╭─ LISTED ENTRIES

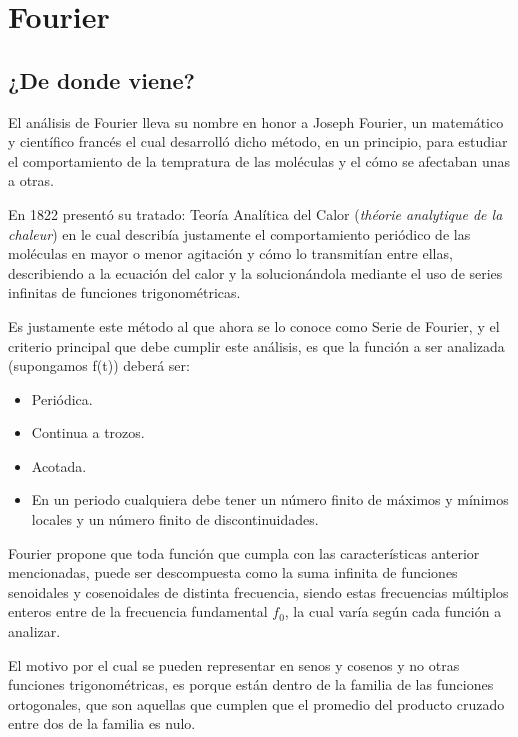 \documentclass[../main.tex]{subfiles}
\begin{document}
\graphicspath{{../imagenes/}}

\section{Fourier}

	\subsection{¿De donde viene?}
	El análisis de Fourier lleva su nombre en honor a Joseph Fourier, un
	matemático y científico francés el cual desarrolló dicho método, en un
	principio, para estudiar el comportamiento de la tempratura de las
	moléculas y el cómo se afectaban unas a otras.

	En 1822 presentó su tratado: Teoría Analítica del Calor (\emph{théorie
	analytique de la chaleur}) en le cual describía justamente el
	comportamiento periódico de las moléculas en mayor o menor agitación y
	cómo lo transmitían entre ellas, describiendo a la ecuación del calor y
	la solucionándola mediante el uso de series infinitas de funciones
	trigonométricas.

	Es justamente este método al que ahora se lo conoce como Serie de
	Fourier, y el criterio principal que debe cumplir este análisis, es que
	la función a ser analizada (supongamos f(t)) deberá ser:

	\begin{itemize}
		\item Periódica.

		\item Continua a trozos.

		\item Acotada.

		\item En un periodo cualquiera debe tener un número finito de máximos y
			mínimos locales y un número finito de discontinuidades.
	\end{itemize}

	Fourier propone que toda función que cumpla con las características
	anterior mencionadas, puede ser descompuesta como la suma infinita de
	funciones senoidales y cosenoidales de distinta frecuencia, siendo estas
	frecuencias múltiplos enteros entre de la frecuencia fundamental
	\(f_{0}\), la cual varía según cada función a analizar.

	El motivo por el cual se pueden representar en senos y cosenos y no
	otras funciones trigonométricas, es porque están dentro de la familia de
	las funciones ortogonales, que son aquellas que cumplen que el promedio
	del producto cruzado entre dos de la familia es nulo.
\end{document}
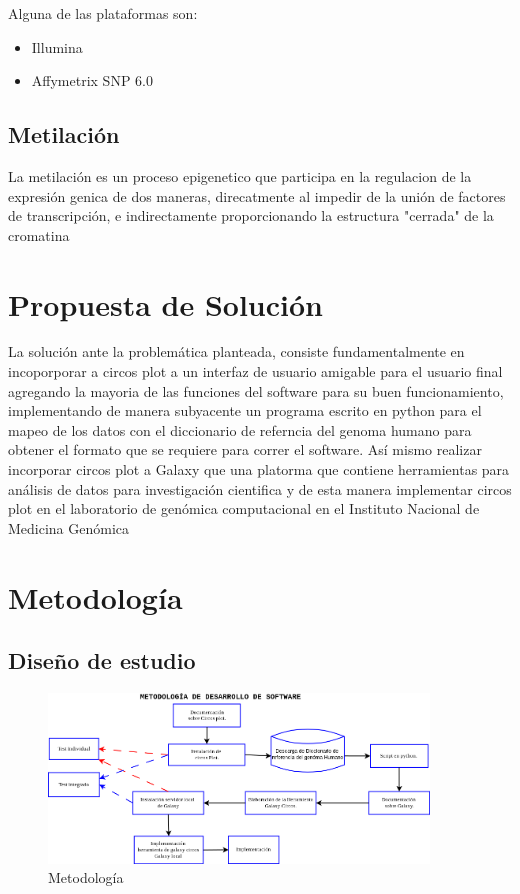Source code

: \documentclass[12pt,letterpaper]{article}
\begin{document}
Alguna de las plataformas son:

\begin{itemize}
\item Illumina
\item Affymetrix SNP 6.0
\end{itemize}


\subsection{Metilación}
La metilación es un proceso epigenetico que participa en la regulacion de la expresión genica de dos maneras, direcatmente al impedir de la unión de factores de transcripción, e indirectamente proporcionando la estructura "cerrada" de la cromatina\cite{VallinPlous2007}

\section{Propuesta de Solución}
La solución ante la problemática planteada, consiste fundamentalmente en incoporporar a circos plot a un interfaz de usuario amigable para el usuario final agregando la mayoria de las funciones del software para su buen funcionamiento, implementando de manera subyacente un programa escrito en python para el mapeo de los datos con el diccionario de referncia del genoma humano para obtener el formato que se requiere para correr el software.
Así mismo realizar incorporar circos plot a Galaxy que una platorma que contiene herramientas para análisis de datos para investigación cientifica y de esta manera implementar circos plot en el laboratorio de genómica computacional en el Instituto Nacional de Medicina Genómica

\section{Metodología}
\subsection{Diseño de estudio}

\begin{figure}[H]
\begin{center}
\includegraphics[width=0.9\textwidth]{METODOLOGIA.png}
\end{center}
\caption{Metodología}
\end{figure}
\end{document}
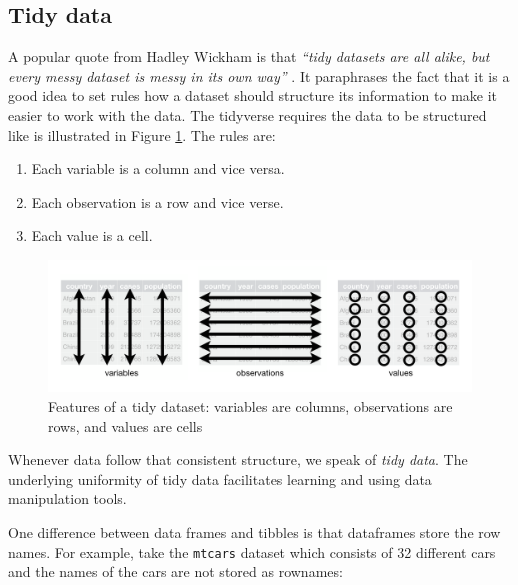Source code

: \documentclass[
  12pt,
  oneside]{book}
\providecommand{\tightlist}{%
  \setlength{\itemsep}{0pt}\setlength{\parskip}{0pt}}
\theoremstyle{definition}
\theoremstyle{definition}
\theoremstyle{definition}
\theoremstyle{definition}
\theoremstyle{remark}
\begin{document}
\hypertarget{tidy-data}{%
\subsection{Tidy data}\label{tidy-data}}

A popular quote from Hadley Wickham is that \emph{``tidy datasets are all alike, but every messy dataset is messy in its own way''} \citep[p.~2]{Hadley2014Tidy}. It paraphrases the fact that it is a good idea to set rules how a dataset should structure its information to make it easier to work with the data. The tidyverse requires the data to be structured like is illustrated in Figure \ref{fig:tidy-1}. The rules are:

\begin{enumerate}
\def\labelenumi{\arabic{enumi}.}
\tightlist
\item
  Each variable is a column and vice versa.
\item
  Each observation is a row and vice verse.
\item
  Each value is a cell.
\end{enumerate}

\begin{figure}
\centering
\includegraphics[width=1\textwidth,height=\textheight]{fig/tidy-1.png}
\caption[\label{fig:tidy-1} Features of a tidy dataset: variables are columns, observations are rows, and values are cells]{\label{fig:tidy-1} Features of a tidy dataset: variables are columns, observations are rows, and values are cells\footnotemark{}}
\end{figure}

Whenever data follow that consistent structure, we speak of \emph{tidy data}. The underlying uniformity of tidy data facilitates learning and using data manipulation tools.

One difference between data frames and tibbles is that dataframes store the row names. For example, take the \texttt{mtcars} dataset which consists of 32 different cars and the names of the cars are not stored as rownames:
\end{document}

╰─

**WHAT THE TASK ASKS**
Return exactly the lines of the data, beginning with the first and ending with the line containing "Es justamente este". Skip the pictures.

**RESPONSE AREA**
 \documentclass[../main.tex]{subfiles}
\begin{document}
\graphicspath{{../imagenes/}}

\section{Fourier}

	\subsection{¿De donde viene?}
	El análisis de Fourier lleva su nombre en honor a Joseph Fourier, un
	matemático y científico francés el cual desarrolló dicho método, en un
	principio, para estudiar el comportamiento de la tempratura de las
	moléculas y el cómo se afectaban unas a otras.

	En 1822 presentó su tratado: Teoría Analítica del Calor (\emph{théorie
	analytique de la chaleur}) en le cual describía justamente el
	comportamiento periódico de las moléculas en mayor o menor agitación y
	cómo lo transmitían entre ellas, describiendo a la ecuación del calor y
	la solucionándola mediante el uso de series infinitas de funciones
	trigonométricas.

	Es justamente este método al que ahora se lo conoce como Serie de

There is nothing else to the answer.